> _Aim of the exercise_
Nothing in the listing should differ in your copy; retype it all exactly.

> _Data excerpts_
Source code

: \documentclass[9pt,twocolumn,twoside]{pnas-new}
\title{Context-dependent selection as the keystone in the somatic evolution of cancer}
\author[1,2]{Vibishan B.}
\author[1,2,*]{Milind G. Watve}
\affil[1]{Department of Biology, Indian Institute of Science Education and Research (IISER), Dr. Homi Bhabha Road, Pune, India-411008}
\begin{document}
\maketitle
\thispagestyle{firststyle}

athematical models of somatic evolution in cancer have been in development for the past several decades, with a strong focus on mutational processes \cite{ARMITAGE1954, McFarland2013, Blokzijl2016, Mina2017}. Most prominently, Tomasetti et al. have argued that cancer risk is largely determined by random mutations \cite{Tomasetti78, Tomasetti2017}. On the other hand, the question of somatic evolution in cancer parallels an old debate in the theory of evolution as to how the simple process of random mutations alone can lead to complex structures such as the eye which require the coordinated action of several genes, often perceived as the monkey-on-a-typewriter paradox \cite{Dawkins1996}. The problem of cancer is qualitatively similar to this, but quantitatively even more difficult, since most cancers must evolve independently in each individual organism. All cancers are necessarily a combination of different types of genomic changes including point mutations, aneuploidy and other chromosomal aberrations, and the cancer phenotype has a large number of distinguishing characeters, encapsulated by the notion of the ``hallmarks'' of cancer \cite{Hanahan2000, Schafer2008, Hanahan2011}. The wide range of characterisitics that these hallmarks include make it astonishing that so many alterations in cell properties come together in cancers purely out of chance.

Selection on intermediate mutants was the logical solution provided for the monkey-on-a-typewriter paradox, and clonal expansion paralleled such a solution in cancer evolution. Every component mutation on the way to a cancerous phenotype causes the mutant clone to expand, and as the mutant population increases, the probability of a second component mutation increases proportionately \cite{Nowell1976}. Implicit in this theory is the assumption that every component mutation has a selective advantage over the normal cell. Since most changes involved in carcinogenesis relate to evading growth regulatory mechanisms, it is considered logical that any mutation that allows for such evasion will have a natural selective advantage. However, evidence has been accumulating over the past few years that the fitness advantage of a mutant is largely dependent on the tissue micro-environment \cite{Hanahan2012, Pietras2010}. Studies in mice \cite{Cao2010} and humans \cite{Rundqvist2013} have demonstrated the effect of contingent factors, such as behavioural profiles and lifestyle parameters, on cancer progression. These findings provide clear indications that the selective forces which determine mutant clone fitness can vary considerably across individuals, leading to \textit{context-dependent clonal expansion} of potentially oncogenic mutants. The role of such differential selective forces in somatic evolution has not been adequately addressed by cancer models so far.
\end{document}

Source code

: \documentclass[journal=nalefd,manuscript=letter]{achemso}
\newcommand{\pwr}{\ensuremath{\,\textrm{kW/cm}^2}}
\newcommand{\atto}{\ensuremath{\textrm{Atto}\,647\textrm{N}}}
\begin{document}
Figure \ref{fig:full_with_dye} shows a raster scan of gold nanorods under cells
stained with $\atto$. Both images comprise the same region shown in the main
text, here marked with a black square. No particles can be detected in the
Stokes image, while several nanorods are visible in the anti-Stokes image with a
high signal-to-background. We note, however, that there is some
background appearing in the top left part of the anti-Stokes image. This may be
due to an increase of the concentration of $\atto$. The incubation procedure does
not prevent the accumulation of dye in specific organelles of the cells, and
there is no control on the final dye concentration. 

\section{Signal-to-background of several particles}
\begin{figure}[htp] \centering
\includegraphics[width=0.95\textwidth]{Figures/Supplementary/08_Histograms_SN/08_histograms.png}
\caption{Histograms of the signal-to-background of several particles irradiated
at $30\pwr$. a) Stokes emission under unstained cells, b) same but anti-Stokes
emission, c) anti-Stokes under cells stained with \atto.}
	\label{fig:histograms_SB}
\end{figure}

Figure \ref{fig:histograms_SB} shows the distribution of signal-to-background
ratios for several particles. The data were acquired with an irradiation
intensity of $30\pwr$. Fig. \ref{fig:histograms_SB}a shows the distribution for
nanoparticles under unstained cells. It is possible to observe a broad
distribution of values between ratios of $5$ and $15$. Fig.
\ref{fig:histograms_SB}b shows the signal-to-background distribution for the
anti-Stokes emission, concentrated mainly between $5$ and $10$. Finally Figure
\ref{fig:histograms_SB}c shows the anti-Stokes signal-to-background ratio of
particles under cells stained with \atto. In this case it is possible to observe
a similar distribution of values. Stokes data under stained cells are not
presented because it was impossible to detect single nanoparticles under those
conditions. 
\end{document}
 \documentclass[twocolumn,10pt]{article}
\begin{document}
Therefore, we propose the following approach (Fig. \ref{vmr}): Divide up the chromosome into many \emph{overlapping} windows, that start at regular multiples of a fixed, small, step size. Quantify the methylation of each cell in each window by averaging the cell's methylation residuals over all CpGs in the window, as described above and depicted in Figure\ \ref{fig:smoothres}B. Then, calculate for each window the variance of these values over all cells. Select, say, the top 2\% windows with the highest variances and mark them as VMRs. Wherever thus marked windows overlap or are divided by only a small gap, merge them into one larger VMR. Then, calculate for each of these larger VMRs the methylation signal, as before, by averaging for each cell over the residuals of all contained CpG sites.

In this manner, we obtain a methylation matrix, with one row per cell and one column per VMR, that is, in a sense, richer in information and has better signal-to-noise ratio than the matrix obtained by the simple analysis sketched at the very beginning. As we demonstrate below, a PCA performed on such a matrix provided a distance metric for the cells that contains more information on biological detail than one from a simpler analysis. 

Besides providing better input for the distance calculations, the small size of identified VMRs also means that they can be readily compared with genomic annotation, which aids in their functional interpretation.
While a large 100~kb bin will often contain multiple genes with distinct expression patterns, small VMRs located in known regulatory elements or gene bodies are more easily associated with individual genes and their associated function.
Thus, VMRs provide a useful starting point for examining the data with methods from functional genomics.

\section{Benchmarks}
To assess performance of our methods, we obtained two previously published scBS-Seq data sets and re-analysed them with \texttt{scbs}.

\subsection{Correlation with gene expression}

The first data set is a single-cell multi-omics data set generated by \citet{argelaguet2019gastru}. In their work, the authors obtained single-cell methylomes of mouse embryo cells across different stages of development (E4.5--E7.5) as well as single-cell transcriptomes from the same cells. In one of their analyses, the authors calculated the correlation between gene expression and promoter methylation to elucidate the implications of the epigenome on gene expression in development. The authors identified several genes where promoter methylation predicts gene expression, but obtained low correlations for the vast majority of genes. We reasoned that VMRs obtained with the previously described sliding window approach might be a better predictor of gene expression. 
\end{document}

> _Result_
Source code

: \documentclass[9pt,twocolumn,twoside]{pnas-new}
\title{Context-dependent selection as the keystone in the somatic evolution of cancer}
\author[1,2]{Vibishan B.}
\author[1,2,*]{Milind G. Watve}
\affil[1]{Department of Biology, Indian Institute of Science Education and Research (IISER), Dr. Homi Bhabha Road, Pune, India-411008}
\begin{document}
\maketitle
\thispagestyle{firststyle}

athematical models of somatic evolution in cancer have been in development for the past several decades, with a strong focus on mutational processes \cite{ARMITAGE1954, McFarland2013, Blokzijl2016, Mina2017}. Most prominently, Tomasetti et al. have argued that cancer risk is largely determined by random mutations \cite{Tomasetti78, Tomasetti2017}. On the other hand, the question of somatic evolution in cancer parallels an old debate in the theory of evolution as to how the simple process of random mutations alone can lead to complex structures such as the eye which require the coordinated action of several genes, often perceived as the monkey-on-a-typewriter paradox \cite{Dawkins1996}. The problem of cancer is qualitatively similar to this, but quantitatively even more difficult, since most cancers must evolve independently in each individual organism. All cancers are necessarily a combination of different types of genomic changes including point mutations, aneuploidy and other chromosomal aberrations, and the cancer phenotype has a large number of distinguishing characeters, encapsulated by the notion of the ``hallmarks'' of cancer \cite{Hanahan2000, Schafer2008, Hanahan2011}. The wide range of characterisitics that these hallmarks include make it astonishing that so many alterations in cell properties come together in cancers purely out of chance.

Selection on intermediate mutants was the logical solution provided for the monkey-on-a-typewriter paradox, and clonal expansion paralleled such a solution in cancer evolution. Every component mutation on the way to a cancerous phenotype causes the mutant clone to expand, and as the mutant population increases, the probability of a second component mutation increases proportionately \cite{Nowell1976}. Implicit in this theory is the assumption that every component mutation has a selective advantage over the normal cell. Since most changes involved in carcinogenesis relate to evading growth regulatory mechanisms, it is considered logical that any mutation that allows for such evasion will have a natural selective advantage. However, evidence has been accumulating over the past few years that the fitness advantage of a mutant is largely dependent on the tissue micro-environment \cite{Hanahan2012, Pietras2010}. Studies in mice \cite{Cao2010} and humans \cite{Rundqvist2013} have demonstrated the effect of contingent factors, such as behavioural profiles and lifestyle parameters, on cancer progression. These findings provide clear indications that the selective forces which determine mutant clone fitness can vary considerably across individuals, leading to \textit{context-dependent clonal expansion} of potentially oncogenic mutants. The role of such differential selective forces in somatic evolution has not been adequately addressed by cancer models so far.
\end{document}

Source code

: \documentclass[journal=nalefd,manuscript=letter]{achemso}
\newcommand{\pwr}{\ensuremath{\,\textrm{kW/cm}^2}}
\newcommand{\atto}{\ensuremath{\textrm{Atto}\,647\textrm{N}}}
\begin{document}
Figure \ref{fig:full_with_dye} shows a raster scan of gold nanorods under cells
stained with $\atto$. Both images comprise the same region shown in the main
text, here marked with a black square. No particles can be detected in the
Stokes image, while several nanorods are visible in the anti-Stokes image with a
high signal-to-background. We note, however, that there is some
background appearing in the top left part of the anti-Stokes image. This may be
due to an increase of the concentration of $\atto$. The incubation procedure does
not prevent the accumulation of dye in specific organelles of the cells, and
there is no control on the final dye concentration. 

\section{Signal-to-background of several particles}
\begin{figure}[htp] \centering
\includegraphics[width=0.95\textwidth]{Figures/Supplementary/08_Histograms_SN/08_histograms.png}
\caption{Histograms of the signal-to-background of several particles irradiated
at $30\pwr$. a) Stokes emission under unstained cells, b) same but anti-Stokes
emission, c) anti-Stokes under cells stained with \atto.}
	\label{fig:histograms_SB}
\end{figure}

Figure \ref{fig:histograms_SB} shows the distribution of signal-to-background
ratios for several particles. The data were acquired with an irradiation
intensity of $30\pwr$. Fig. \ref{fig:histograms_SB}a shows the distribution for
nanoparticles under unstained cells. It is possible to observe a broad
distribution of values between ratios of $5$ and $15$. Fig.
\ref{fig:histograms_SB}b shows the signal-to-background distribution for the
anti-Stokes emission, concentrated mainly between $5$ and $10$. Finally Figure
\ref{fig:histograms_SB}c shows the anti-Stokes signal-to-background ratio of
particles under cells stained with \atto. In this case it is possible to observe
a similar distribution of values. Stokes data under stained cells are not
presented because it was impossible to detect single nanoparticles under those
conditions. 
\end{document}
 \documentclass[twocolumn,10pt]{article}
\begin{document}
Therefore, we propose the following approach (Fig. \ref{vmr}): Divide up the chromosome into many \emph{overlapping} windows, that start at regular multiples of a fixed, small, step size. Quantify the methylation of each cell in each window by averaging the cell's methylation residuals over all CpGs in the window, as described above and depicted in Figure\ \ref{fig:smoothres}B. Then, calculate for each window the variance of these values over all cells. Select, say, the top 2\% windows with the highest variances and mark them as VMRs. Wherever thus marked windows overlap or are divided by only a small gap, merge them into one larger VMR. Then, calculate for each of these larger VMRs the methylation signal, as before, by averaging for each cell over the residuals of all contained CpG sites.

In this manner, we obtain a methylation matrix, with one row per cell and one column per VMR, that is, in a sense, richer in information and has better signal-to-noise ratio than the matrix obtained by the simple analysis sketched at the very beginning. As we demonstrate below, a PCA performed on such a matrix provided a distance metric for the cells that contains more information on biological detail than one from a simpler analysis. 

Besides providing better input for the distance calculations, the small size of identified VMRs also means that they can be readily compared with genomic annotation, which aids in their functional interpretation.
While a large 100~kb bin will often contain multiple genes with distinct expression patterns, small VMRs located in known regulatory elements or gene bodies are more easily associated with individual genes and their associated function.
Thus, VMRs provide a useful starting point for examining the data with methods from functional genomics.

\section{Benchmarks}
To assess performance of our methods, we obtained two previously published scBS-Seq data sets and re-analysed them with \texttt{scbs}.

\subsection{Correlation with gene expression}

The first data set is a single-cell multi-omics data set generated by \citet{argelaguet2019gastru}. In their work, the authors obtained single-cell methylomes of mouse embryo cells across different stages of development (E4.5--E7.5) as well as single-cell transcriptomes from the same cells. In one of their analyses, the authors calculated the correlation between gene expression and promoter methylation to elucidate the implications of the epigenome on gene expression in development. The authors identified several genes where promoter methylation predicts gene expression, but obtained low correlations for the vast majority of genes. We reasoned that VMRs obtained with the previously described sliding window approach might be a better predictor of gene expression. 
\end{document}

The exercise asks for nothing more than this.